● Task instructions
This task calls for copying each line below that contains "스타트업".

[Records excerpted from a collection]
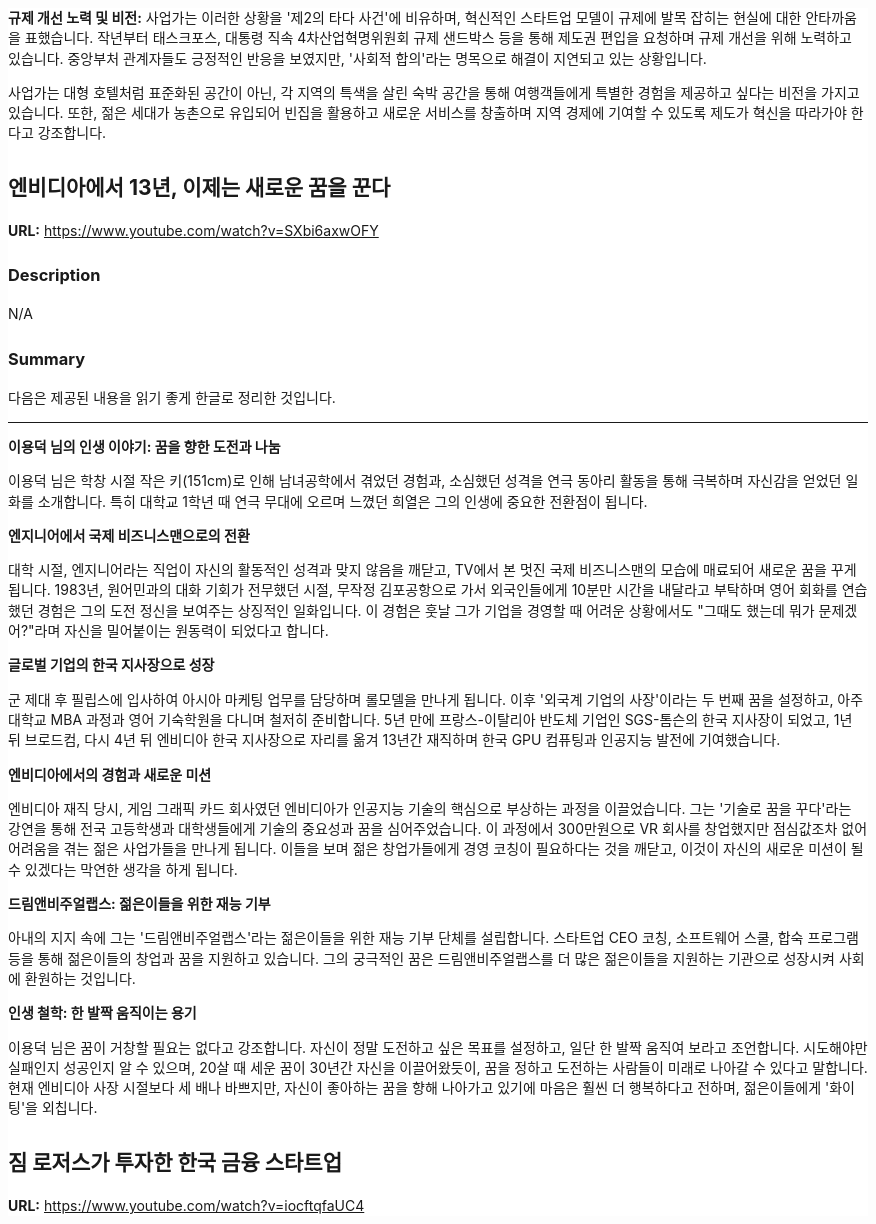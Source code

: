**규제 개선 노력 및 비전:**
사업가는 이러한 상황을 '제2의 타다 사건'에 비유하며, 혁신적인 스타트업 모델이 규제에 발목 잡히는 현실에 대한 안타까움을 표했습니다. 작년부터 태스크포스, 대통령 직속 4차산업혁명위원회 규제 샌드박스 등을 통해 제도권 편입을 요청하며 규제 개선을 위해 노력하고 있습니다. 중앙부처 관계자들도 긍정적인 반응을 보였지만, '사회적 합의'라는 명목으로 해결이 지연되고 있는 상황입니다.

사업가는 대형 호텔처럼 표준화된 공간이 아닌, 각 지역의 특색을 살린 숙박 공간을 통해 여행객들에게 특별한 경험을 제공하고 싶다는 비전을 가지고 있습니다. 또한, 젊은 세대가 농촌으로 유입되어 빈집을 활용하고 새로운 서비스를 창출하며 지역 경제에 기여할 수 있도록 제도가 혁신을 따라가야 한다고 강조합니다.

## 엔비디아에서 13년, 이제는 새로운 꿈을 꾼다
**URL:** https://www.youtube.com/watch?v=SXbi6axwOFY

### Description

N/A

### Summary

다음은 제공된 내용을 읽기 좋게 한글로 정리한 것입니다.

---

**이용덕 님의 인생 이야기: 꿈을 향한 도전과 나눔**

이용덕 님은 학창 시절 작은 키(151cm)로 인해 남녀공학에서 겪었던 경험과, 소심했던 성격을 연극 동아리 활동을 통해 극복하며 자신감을 얻었던 일화를 소개합니다. 특히 대학교 1학년 때 연극 무대에 오르며 느꼈던 희열은 그의 인생에 중요한 전환점이 됩니다.

**엔지니어에서 국제 비즈니스맨으로의 전환**

대학 시절, 엔지니어라는 직업이 자신의 활동적인 성격과 맞지 않음을 깨닫고, TV에서 본 멋진 국제 비즈니스맨의 모습에 매료되어 새로운 꿈을 꾸게 됩니다. 1983년, 원어민과의 대화 기회가 전무했던 시절, 무작정 김포공항으로 가서 외국인들에게 10분만 시간을 내달라고 부탁하며 영어 회화를 연습했던 경험은 그의 도전 정신을 보여주는 상징적인 일화입니다. 이 경험은 훗날 그가 기업을 경영할 때 어려운 상황에서도 "그때도 했는데 뭐가 문제겠어?"라며 자신을 밀어붙이는 원동력이 되었다고 합니다.

**글로벌 기업의 한국 지사장으로 성장**

군 제대 후 필립스에 입사하여 아시아 마케팅 업무를 담당하며 롤모델을 만나게 됩니다. 이후 '외국계 기업의 사장'이라는 두 번째 꿈을 설정하고, 아주대학교 MBA 과정과 영어 기숙학원을 다니며 철저히 준비합니다. 5년 만에 프랑스-이탈리아 반도체 기업인 SGS-톰슨의 한국 지사장이 되었고, 1년 뒤 브로드컴, 다시 4년 뒤 엔비디아 한국 지사장으로 자리를 옮겨 13년간 재직하며 한국 GPU 컴퓨팅과 인공지능 발전에 기여했습니다.

**엔비디아에서의 경험과 새로운 미션**

엔비디아 재직 당시, 게임 그래픽 카드 회사였던 엔비디아가 인공지능 기술의 핵심으로 부상하는 과정을 이끌었습니다. 그는 '기술로 꿈을 꾸다'라는 강연을 통해 전국 고등학생과 대학생들에게 기술의 중요성과 꿈을 심어주었습니다. 이 과정에서 300만원으로 VR 회사를 창업했지만 점심값조차 없어 어려움을 겪는 젊은 사업가들을 만나게 됩니다. 이들을 보며 젊은 창업가들에게 경영 코칭이 필요하다는 것을 깨닫고, 이것이 자신의 새로운 미션이 될 수 있겠다는 막연한 생각을 하게 됩니다.

**드림앤비주얼랩스: 젊은이들을 위한 재능 기부**

아내의 지지 속에 그는 '드림앤비주얼랩스'라는 젊은이들을 위한 재능 기부 단체를 설립합니다. 스타트업 CEO 코칭, 소프트웨어 스쿨, 합숙 프로그램 등을 통해 젊은이들의 창업과 꿈을 지원하고 있습니다. 그의 궁극적인 꿈은 드림앤비주얼랩스를 더 많은 젊은이들을 지원하는 기관으로 성장시켜 사회에 환원하는 것입니다.

**인생 철학: 한 발짝 움직이는 용기**

이용덕 님은 꿈이 거창할 필요는 없다고 강조합니다. 자신이 정말 도전하고 싶은 목표를 설정하고, 일단 한 발짝 움직여 보라고 조언합니다. 시도해야만 실패인지 성공인지 알 수 있으며, 20살 때 세운 꿈이 30년간 자신을 이끌어왔듯이, 꿈을 정하고 도전하는 사람들이 미래로 나아갈 수 있다고 말합니다. 현재 엔비디아 사장 시절보다 세 배나 바쁘지만, 자신이 좋아하는 꿈을 향해 나아가고 있기에 마음은 훨씬 더 행복하다고 전하며, 젊은이들에게 '화이팅'을 외칩니다.

## 짐 로저스가 투자한 한국 금융 스타트업
**URL:** https://www.youtube.com/watch?v=iocftqfaUC4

● Output for this task
사업가는 이러한 상황을 '제2의 타다 사건'에 비유하며, 혁신적인 스타트업 모델이 규제에 발목 잡히는 현실에 대한 안타까움을 표했습니다. 작년부터 태스크포스, 대통령 직속 4차산업혁명위원회 규제 샌드박스 등을 통해 제도권 편입을 요청하며 규제 개선을 위해 노력하고 있습니다. 중앙부처 관계자들도 긍정적인 반응을 보였지만, '사회적 합의'라는 명목으로 해결이 지연되고 있는 상황입니다.
아내의 지지 속에 그는 '드림앤비주얼랩스'라는 젊은이들을 위한 재능 기부 단체를 설립합니다. 스타트업 CEO 코칭, 소프트웨어 스쿨, 합숙 프로그램 등을 통해 젊은이들의 창업과 꿈을 지원하고 있습니다. 그의 궁극적인 꿈은 드림앤비주얼랩스를 더 많은 젊은이들을 지원하는 기관으로 성장시켜 사회에 환원하는 것입니다.
## 짐 로저스가 투자한 한국 금융 스타트업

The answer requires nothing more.